Went to a customers house today. His neighbor redid his water lines for him earlier this week. The neighbor ran Pex lines in the attic (which will freeze here) but look at this picture and see what is wrong here. I'm redoing the plumbing on Tuesday next week. I counted 20 shark bites that's only what I could see out in the open. They will be good for the scrap bucket (home owner is tired of slab leaks). This would been worse than a slab leak....


----------



## MTDUNN (Oct 9, 2011)

What manifold is that? Never seen that brand


----------



## 3KP (Jun 19, 2008)

It looked like a Vanguard . Which I believe the box said Viega? or how ever it's spelled?


----------



## redbeardplumber (Dec 4, 2012)

It is a manabloc . I think Vangaurd did make them.... Horrible horrible things....


----------



## 3KP (Jun 19, 2008)

WOW! no one has noticed that the water heater is connected backwards to the maniblock you guys are slacking!!:yes:


----------



## MTDUNN (Oct 9, 2011)

I never worked on one. I've seen them in tract homes late 80's when PB was used a lot. How is it backward? Does the hot go on top?


----------



## MACPLUMB777 (Jun 18, 2008)

3kp said:


> wow! No one has noticed that the water heater is connected backwards to the maniblock you guys are slacking!!:yes:


Yes I did notice because not enough hot water !


----------



## redbeardplumber (Dec 4, 2012)

That is just a disaster.... There really is no cold feed to the tank.... Wow


----------



## Michaelcookplum (May 1, 2011)

I look at this and say"what the hell is that"


----------



## tims007 (Aug 31, 2013)

3KP said:


> WOW! no one has noticed that the water heater is connected backwards to the maniblock you guys are slacking!!:yes:


 ding ding ding .. first thing i noticed wow some people need to just step away from the helping


----------



## suzie (Sep 1, 2010)

Where's the bracing?
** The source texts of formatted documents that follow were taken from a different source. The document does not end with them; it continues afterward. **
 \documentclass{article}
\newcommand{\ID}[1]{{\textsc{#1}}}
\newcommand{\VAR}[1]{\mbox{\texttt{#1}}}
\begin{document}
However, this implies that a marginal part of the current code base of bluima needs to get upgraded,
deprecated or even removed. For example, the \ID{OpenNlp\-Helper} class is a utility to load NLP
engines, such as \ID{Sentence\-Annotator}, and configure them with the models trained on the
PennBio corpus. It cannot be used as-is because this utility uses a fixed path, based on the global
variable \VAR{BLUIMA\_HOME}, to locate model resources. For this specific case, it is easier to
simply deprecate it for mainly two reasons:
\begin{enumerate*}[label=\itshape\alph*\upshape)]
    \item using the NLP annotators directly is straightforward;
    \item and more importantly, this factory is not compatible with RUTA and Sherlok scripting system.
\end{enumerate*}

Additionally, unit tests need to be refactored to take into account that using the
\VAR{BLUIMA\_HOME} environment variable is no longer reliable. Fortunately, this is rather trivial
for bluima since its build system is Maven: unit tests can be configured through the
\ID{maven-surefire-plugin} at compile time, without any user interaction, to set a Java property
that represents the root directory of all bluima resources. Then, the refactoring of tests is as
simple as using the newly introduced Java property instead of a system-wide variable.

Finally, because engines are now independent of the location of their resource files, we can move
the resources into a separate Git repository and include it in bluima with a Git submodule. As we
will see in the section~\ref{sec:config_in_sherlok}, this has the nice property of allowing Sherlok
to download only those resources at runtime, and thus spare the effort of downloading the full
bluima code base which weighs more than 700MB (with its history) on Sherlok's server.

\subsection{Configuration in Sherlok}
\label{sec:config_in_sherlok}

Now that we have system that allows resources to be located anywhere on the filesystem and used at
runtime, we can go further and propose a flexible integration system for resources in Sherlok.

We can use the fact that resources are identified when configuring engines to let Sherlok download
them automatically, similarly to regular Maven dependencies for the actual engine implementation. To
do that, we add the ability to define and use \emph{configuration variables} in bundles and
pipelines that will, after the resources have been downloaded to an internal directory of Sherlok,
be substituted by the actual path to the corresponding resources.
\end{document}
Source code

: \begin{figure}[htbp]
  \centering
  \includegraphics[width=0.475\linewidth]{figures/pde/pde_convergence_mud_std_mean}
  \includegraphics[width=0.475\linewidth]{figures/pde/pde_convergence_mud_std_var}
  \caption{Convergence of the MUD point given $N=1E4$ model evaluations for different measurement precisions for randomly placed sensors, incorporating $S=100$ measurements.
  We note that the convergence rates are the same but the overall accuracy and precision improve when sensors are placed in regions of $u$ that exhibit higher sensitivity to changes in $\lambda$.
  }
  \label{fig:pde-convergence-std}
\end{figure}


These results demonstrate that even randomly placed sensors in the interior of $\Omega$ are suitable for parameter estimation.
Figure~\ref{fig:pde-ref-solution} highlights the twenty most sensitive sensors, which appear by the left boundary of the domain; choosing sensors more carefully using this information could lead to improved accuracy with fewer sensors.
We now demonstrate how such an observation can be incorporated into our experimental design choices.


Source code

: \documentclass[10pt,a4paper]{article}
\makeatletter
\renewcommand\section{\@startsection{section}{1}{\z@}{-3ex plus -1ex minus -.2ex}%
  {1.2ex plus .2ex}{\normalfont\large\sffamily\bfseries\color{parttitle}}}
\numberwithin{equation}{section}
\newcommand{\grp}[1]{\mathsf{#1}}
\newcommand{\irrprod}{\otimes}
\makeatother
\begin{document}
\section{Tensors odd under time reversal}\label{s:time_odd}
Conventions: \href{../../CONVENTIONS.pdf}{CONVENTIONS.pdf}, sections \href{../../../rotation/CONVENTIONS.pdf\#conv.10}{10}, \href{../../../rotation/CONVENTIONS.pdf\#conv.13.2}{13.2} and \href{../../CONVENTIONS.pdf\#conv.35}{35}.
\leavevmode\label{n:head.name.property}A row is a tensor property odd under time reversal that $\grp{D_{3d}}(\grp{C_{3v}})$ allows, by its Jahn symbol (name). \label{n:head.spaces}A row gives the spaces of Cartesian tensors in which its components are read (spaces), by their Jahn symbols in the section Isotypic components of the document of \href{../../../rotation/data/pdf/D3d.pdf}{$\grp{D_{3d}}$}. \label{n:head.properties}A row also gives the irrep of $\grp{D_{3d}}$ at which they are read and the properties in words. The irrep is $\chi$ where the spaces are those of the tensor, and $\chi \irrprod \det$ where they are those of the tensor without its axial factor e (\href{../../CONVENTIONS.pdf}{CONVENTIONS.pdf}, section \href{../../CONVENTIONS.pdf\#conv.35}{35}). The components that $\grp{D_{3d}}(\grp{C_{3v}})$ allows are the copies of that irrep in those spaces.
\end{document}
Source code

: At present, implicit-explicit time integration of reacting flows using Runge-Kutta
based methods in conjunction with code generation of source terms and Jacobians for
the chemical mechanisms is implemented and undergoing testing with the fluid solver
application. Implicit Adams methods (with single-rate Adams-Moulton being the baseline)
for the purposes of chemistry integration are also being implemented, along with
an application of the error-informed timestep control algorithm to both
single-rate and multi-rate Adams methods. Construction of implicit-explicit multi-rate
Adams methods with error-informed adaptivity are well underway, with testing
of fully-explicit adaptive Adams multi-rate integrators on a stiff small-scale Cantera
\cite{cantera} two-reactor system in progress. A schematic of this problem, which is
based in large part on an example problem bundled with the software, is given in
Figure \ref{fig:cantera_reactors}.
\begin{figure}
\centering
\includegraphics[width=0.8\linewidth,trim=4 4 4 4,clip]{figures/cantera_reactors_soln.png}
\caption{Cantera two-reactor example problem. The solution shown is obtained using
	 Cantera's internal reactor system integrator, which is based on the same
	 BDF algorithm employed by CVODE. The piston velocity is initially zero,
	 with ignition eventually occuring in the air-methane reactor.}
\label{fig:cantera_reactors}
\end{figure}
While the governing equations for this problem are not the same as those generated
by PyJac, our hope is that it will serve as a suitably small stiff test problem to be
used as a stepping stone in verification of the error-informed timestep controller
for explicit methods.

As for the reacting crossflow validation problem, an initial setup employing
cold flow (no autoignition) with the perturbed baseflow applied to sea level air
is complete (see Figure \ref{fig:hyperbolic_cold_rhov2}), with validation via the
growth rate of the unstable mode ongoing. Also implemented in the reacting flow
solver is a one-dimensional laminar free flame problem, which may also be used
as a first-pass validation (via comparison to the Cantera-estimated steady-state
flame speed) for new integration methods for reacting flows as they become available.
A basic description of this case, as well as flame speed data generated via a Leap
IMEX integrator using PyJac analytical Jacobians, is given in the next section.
It is patriotic with the red, white and blue pex:thumbsup:


----------



## Redwood (Sep 8, 2008)

tims007 said:


> ding ding ding .. first thing i noticed wow some people need to just step away from the helping


Zackly...

It was just one of those things that you look at and say, "Okay save the water heater scrap everything else it's all wrong."

How much is PEX scrap going for these days? :laughing:

I wouldn't even save the manifold, those Maniblocs suck, home running PEX is for people that don't know how to size pipe...


----------



## tims007 (Aug 31, 2013)

maniblocs suck .. i almost wont touch them with out a no warranty on anything signature


----------



## 3KP (Jun 19, 2008)

*upate*

Went back to the guys house last week to fix the broken stool flange. The water was still jacked up.. I did talk him into letting me at least fix the hot and cold on the water heater to avoid damaging it. He's going to try and hold off until spring before fixing water lines. (I bet he will be calling some one before then when his water lines freeze in the attic)


----------



## Redwood (Sep 8, 2008)

3KP said:


> Went back to the guys house last week to fix the broken stool flange. The water was still jacked up.. I did talk him into letting me at least fix the hot and cold on the water heater to avoid damaging it. He's going to try and hold off until spring before fixing water lines. (I bet he will be calling some one before then when his water lines freeze in the attic)


Holding off til spring should work with those lines in the attic... :laughing:

When he calls with no water this winter, just tell him it's pex it will thaw in the spring and be fine... :thumbup:


----------